Entretien avec Marcelo Ceberio : "Il est possible de gagner en neuroplasticité avec la thérapie"
Marcelo Ceberio est l’une des personnalités les plus influentes de la psychologie actuelle et de la neuroplasticité. Il est l’auteur de nombreux ouvrages, articles scientifiques et plus de 25 livres, dont certains très connus.
D’autre part, ce thérapeute argentin est connu pour être l’un des plus grands représentants de l’école systémique. Ceberio a étudié ce modèle au Mental Research Institute de Palo Alto en Californie. Où il est actuellement professeur et chercheur.
Dans cet article, nous avons le plaisir d’interviewer Marcelo Ceberio. Il nous parlera d’un sujet très intéressant : la neuroplasticité et sa relation avec la psychothérapie.
“Un exercice pour stimuler la neuroplasticité serait quelque chose d’aussi simple que de courir sur ses propres chemins, en évitant les sentiers traditionnels. Se brosser les dents avec la main opposée à la main habituelle, marcher à reculons…”.
-Marcelo Ceberio-
Entretien avec Marcelo Ceberio : thérapie et neuroplasticité
Notre cerveau s’enveloppe toujours d’un certain halo de mystère. Cet organe, qui pèse un peu plus d’un kilo et demi et possède des connexions neurales sophistiquées, est capable de changer avec tout ce que nous faisons ou pensons. C’est ce que nous appelons la neuroplasticité. C’est-à-dire la capacité du cerveau à modifier sa structure physique ou son organisation fonctionnelle en fonction de notre comportement.

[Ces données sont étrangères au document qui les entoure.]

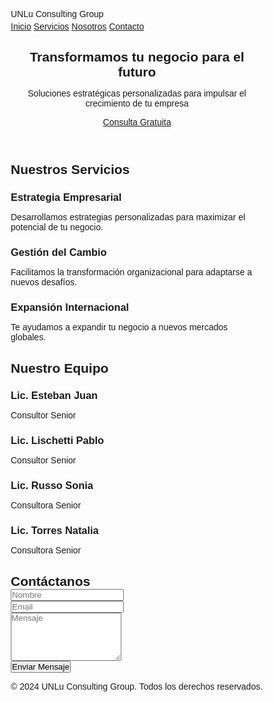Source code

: <html><head><base href="." /><meta charset="UTF-8" /><meta name="viewport" content="width=device-width, initial-scale=1.0" /><title>UNLu Consulting Group - Consultora de Negocios</title><style>
  * {
    margin: 0;
    padding: 0;
    box-sizing: border-box;
    font-family: 'Poppins', sans-serif;
  }

  :root {
    --primary: #1a4f8b;
    --secondary: #2980b9;
    --accent: #f39c12;
    --light: #ecf0f1;
    --dark: #2c3e50;
  }

  body {
    overflow-x: hidden;
    padding-top: 70px;
  }

  nav {
    padding: 1.5rem 10%;
    display: flex;
    justify-content: space-between;
    align-items: center;
    background: var(--primary);
    position: fixed;
    top: 0;
    left: 0;
    right: 0;
    z-index: 1000;
    box-shadow: 0 2px 10px rgba(0,0,0,0.1);
  }


h1, .site-title {
    display: none;
}


  .header {
    background: linear-gradient(rgba(26, 79, 139, 0.95), rgba(26, 79, 139, 0.95)), url('https://images.unsplash.com/photo-1454165804606-c3d57bc86b40?ixlib=rb-4.0.3') center/cover;
    height: 100vh;
    color: white;
    display: flex;
    flex-direction: column;
  }

  .logo {
    font-size: 1.8rem;
    font-weight: 700;
    color: var(--light);
  }

  .nav-links {
    display: flex;
    gap: 2rem;
  }

  .nav-links a {
    color: var(--light);
    text-decoration: none;
    font-weight: 500;
    transition: color 0.3s;
  }

  .nav-links a:hover {
    color: var(--accent);
  }

  .mobile-menu-btn {
    display: none;
    font-size: 1.5rem;
    color: var(--light);
    background: none;
    border: none;
    cursor: pointer;
  }

  .hero {
    flex: 1;
    display: flex;
    justify-content: center;
    align-items: center;
    text-align: center;
    padding: 0 10%;
  }

  .hero h2 {
    font-size: 3.5rem;
    margin-bottom: 1rem;
  }

  .hero p {
    font-size: 1.2rem;
    margin-bottom: 2rem;
  }

  .cta-button {
    background: var(--accent);
    color: white;
    padding: 1rem 2rem;
    border-radius: 30px;
    text-decoration: none;
    font-weight: 600;
    transition: transform 0.3s;
  }

  .cta-button:hover {
    transform: scale(1.05);
  }

  .services {
    padding: 5rem 10%;
    background: var(--light);
  }

  .section-title {
    text-align: center;
    margin-bottom: 3rem;
    color: var(--light);
  }

  .services-grid {
    display: grid;
    grid-template-columns: repeat(auto-fit, minmax(250px, 1fr));
    gap: 2rem;
  }

  .service-card {
    background: white;
    padding: 2rem;
    border-radius: 10px;
    box-shadow: 0 5px 15px rgba(0,0,0,0.1);
    transition: transform 0.3s;
  }

  .service-card:hover {
    transform: translateY(-10px);
  }

  .service-icon {
    font-size: 2.5rem;
    color: var(--primary);
    margin-bottom: 1rem;
  }

  .team {
    padding: 5rem 10%;
    background: white;
  }

  .team-grid {
    display: grid;
    grid-template-columns: repeat(auto-fit, minmax(250px, 1fr));
    gap: 2rem;
    margin-top: 3rem;
  }

  .team-member {
    text-align: center;
    padding: 2rem;
    border-radius: 10px;
    background: var(--light);
    transition: transform 0.3s;
  }

  .team-member:hover {
    transform: translateY(-10px);
    box-shadow: 0 5px 15px rgba(0,0,0,0.1);
  }

  .team-member .avatar {
    width: 150px;
    height: 150px;
    background: var(--primary);
    border-radius: 50%;
    margin: 0 auto 1.5rem;
    display: flex;
    align-items: center;
    justify-content: center;
  }

  .team-member .avatar i {
    font-size: 4rem;
    color: white;
  }

  .contact {
    padding: 5rem 10%;
    background: var(--dark);
    color: white;
  }

  .contact-form {
    max-width: 600px;
    margin: 0 auto;
  }

  .form-group {
    margin-bottom: 1.5rem;
  }

  .form-group input,
  .form-group textarea {
    width: 100%;
    padding: 0.8rem;
    border: none;
    border-radius: 5px;
    margin-top: 0.5rem;
  }

  .submit-btn {
    background: var(--accent);
    color: white;
    border: none;
    padding: 1rem 2rem;
    border-radius: 5px;
    cursor: pointer;
    width: 100%;
    font-size: 1rem;
    font-weight: 600;
  }

  footer {
    background: var(--primary);
    color: white;
    text-align: center;
    padding: 2rem;
  }

  @media (max-width: 768px) {
    nav {
      padding: 1rem 5%;
    }

    .logo {
      font-size: 1.4rem;
    }

    .mobile-menu-btn {
      display: block;
    }

    .nav-links {
      display: none;
      position: absolute;
      top: 100%;
      left: 0;
      right: 0;
      background: var(--primary);
      flex-direction: column;
      padding: 1rem 0;
      gap: 1rem;
      text-align: center;
    }

    .nav-links.active {
      display: flex;
    }
    
    .hero {
      padding: 0 5%;
    }

    .hero h1 {
      font-size: 2rem;
    }

    .hero p {
      font-size: 1rem;
    }

    .services,
    .team,
    .contact {
      padding: 3rem 5%;
    }

    .services-grid,
    .team-grid {
      grid-template-columns: 1fr;
      gap: 1.5rem;
    }

    .service-card,
    .team-member {
      padding: 1.5rem;
    }

    .team-member .avatar {
      width: 120px;
      height: 120px;
    }

    .section-title {
      font-size: 1.8rem;
      margin-bottom: 2rem;
    }
  }

  @media (max-width: 480px) {
    .hero h1 {
      font-size: 1.8rem;
    }

    .cta-button {
      padding: 0.8rem 1.5rem;
      font-size: 0.9rem;
    }

    .service-card,
    .team-member {
      padding: 1rem;
    }
  }
</style>
<link href="https://fonts.googleapis.com/css2?family=Poppins:wght@300;400;500;600;700&display=swap" rel="stylesheet">
<link href="https://cdnjs.cloudflare.com/ajax/libs/font-awesome/6.0.0/css/all.min.css" rel="stylesheet">
</head>
<body>
  <nav>
    <div class="logo">UNLu Consulting Group</div>
    <button class="mobile-menu-btn">
      <i class="fas fa-bars"></i>
    </button>
    <div class="nav-links">
      <a href="#inicio">Inicio</a>
      <a href="#servicios">Servicios</a>
      <a href="#nosotros">Nosotros</a>
      <a href="#contacto">Contacto</a>
    </div>
  </nav>

  <header class="header" id="inicio">
    <div class="hero">
      <div>
        <h2>Transformamos tu negocio para el futuro</h2>
        <p>Soluciones estratégicas personalizadas para impulsar el crecimiento de tu empresa</p>
        <a href="#contacto" class="cta-button">Consulta Gratuita</a>
      </div>
    </div>
  </header>

  <section class="services" id="servicios">
    <h2 class="section-title">Nuestros Servicios</h2>
    <div class="services-grid">
      <div class="service-card">
        <i class="fas fa-chart-line service-icon"></i>
        <h3>Estrategia Empresarial</h3>
        <p>Desarrollamos estrategias personalizadas para maximizar el potencial de tu negocio.</p>
      </div>
      <div class="service-card">
        <i class="fas fa-users service-icon"></i>
        <h3>Gestión del Cambio</h3>
        <p>Facilitamos la transformación organizacional para adaptarse a nuevos desafíos.</p>
      </div>
      <div class="service-card">
        <i class="fas fa-globe service-icon"></i>
        <h3>Expansión Internacional</h3>
        <p>Te ayudamos a expandir tu negocio a nuevos mercados globales.</p>
      </div>
    </div>
  </section>

  <section class="team" id="nosotros">
    <h2 class="section-title">Nuestro Equipo</h2>
    <div class="team-grid">
      <div class="team-member">
        <div class="avatar">
          <i class="fas fa-user"></i>
        </div>
        <h3>Lic. Esteban Juan</h3>
        <p>Consultor Senior</p>
      </div>
      <div class="team-member">
        <div class="avatar">
          <i class="fas fa-user"></i>
        </div>
        <h3>Lic. Lischetti Pablo</h3>
        <p>Consultor Senior</p>
      </div>
      <div class="team-member">
        <div class="avatar">
          <i class="fas fa-user"></i>
        </div>
        <h3>Lic. Russo Sonia</h3>
        <p>Consultora Senior</p>
      </div>
      <div class="team-member">
        <div class="avatar">
          <i class="fas fa-user"></i>
        </div>
        <h3>Lic. Torres Natalia</h3>
        <p>Consultora Senior</p>
      </div>
    </div>
  </section>

  <section class="contact" id="contacto">
    <h2 class="section-title">Contáctanos</h2>
    <form class="contact-form" id="contactForm">
      <div class="form-group">
        <input type="text" placeholder="Nombre" required>
      </div>
      <div class="form-group">
        <input type="email" placeholder="Email" required>
      </div>
      <div class="form-group">
        <textarea placeholder="Mensaje" rows="5" required></textarea>
      </div>
      <button type="submit" class="submit-btn">Enviar Mensaje</button>
    </form>
  </section>

  <footer>
    <p>&copy; 2024 UNLu Consulting Group. Todos los derechos reservados.</p>
  </footer>

  <script>
    const mobileMenuBtn = document.querySelector('.mobile-menu-btn');
    const navLinks = document.querySelector('.nav-links');

    mobileMenuBtn.addEventListener('click', () => {
      navLinks.classList.toggle('active');
    });

    document.getElementById('contactForm').addEventListener('submit', function(e) {
      e.preventDefault();
      alert('¡Gracias por tu mensaje! Nos pondremos en contacto contigo pronto.');
      this.reset();
    });

    document.querySelectorAll('a[href^="#"]').forEach(anchor => {
      anchor.addEventListener('click', function (e) {
        e.preventDefault();
        document.querySelector(this.getAttribute('href')).scrollIntoView({
          behavior: 'smooth'
        });
        if (navLinks.classList.contains('active')) {
          navLinks.classList.remove('active');
        }
      });
    });
  </script>
</body></html>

Nous sommes face à une situation qui, jusqu’à récemment, n’était pas considérée comme valable. De plus, on pensait même qu’à un certain âge, il était impossible de créer de nouveaux réseaux neuronaux. Cependant, aujourd’hui, des personnalités aussi importantes que le Dr Alavaro Pascual Leone tentent de comprendre ces mécanismes pour générer des changements chez les patients.
Marcelo Ceberio, pour sa part, révèle comment le processus thérapeutique lui-même, dans tout type d’approche psychologique, favorise également la neuroplasticité. Nous sommes donc face à un outil plein d’espoir qui nous permettrait de reconstruire des significations, de créer de nouveaux styles de pensée pour favoriser le bien-être de la personne.
Marcelo Ceberio lui-même nous l’explique dans cet entretien intéressant.
P. Qu’est-ce que la neuroplasticité ?
Penser qu’il n’y a pas si longtemps encore, on pensait qu’il était impossible de créer de nouveaux réseaux neuronaux ! Aujourd’hui, nous savons que même dans les derniers moments de la vie des réseaux et des réseaux de réseaux et des réseaux de réseaux de réseaux se construisent ! Les réseaux neuroplastiques impliquent une chaîne de neurones partenaires qui se renforcent mutuellement.
Il s’agit d’un effet domino neuronal dans lequel les cellules nerveuses opèrent dans une chaîne synergique. Si l’environnement est un environnement changeant, en quête d’adaptation, la plasticité comportementale est nécessaire. Et avec elle une association neuronale qui produit une réaction en réseau impliquant émotions, réflexions et actions.
Une telle plasticité est une propriété des systèmes biologiques qui leur permet de s’adapter aux changements de l’environnement pour survivre, donc, l’apprentissage et la mémoire sont des événements qui favorisent la flexibilité et plus le système nerveux est plastique, plus la capacité d’apprentissage des organismes est grande.
A ce stade, nous devons rappeler que les émotions fondamentales de Darwin – la joie, la tristesse, le dégoût, la peur, la surprise et la colère – ont rendu possible l’adaptation et la survie dans différents contextes, de nos ancêtres hominidés à ce que nous sommes aujourd’hui comme Sapiens.
P. Comment pouvons-nous gagner en neuroplasticité ?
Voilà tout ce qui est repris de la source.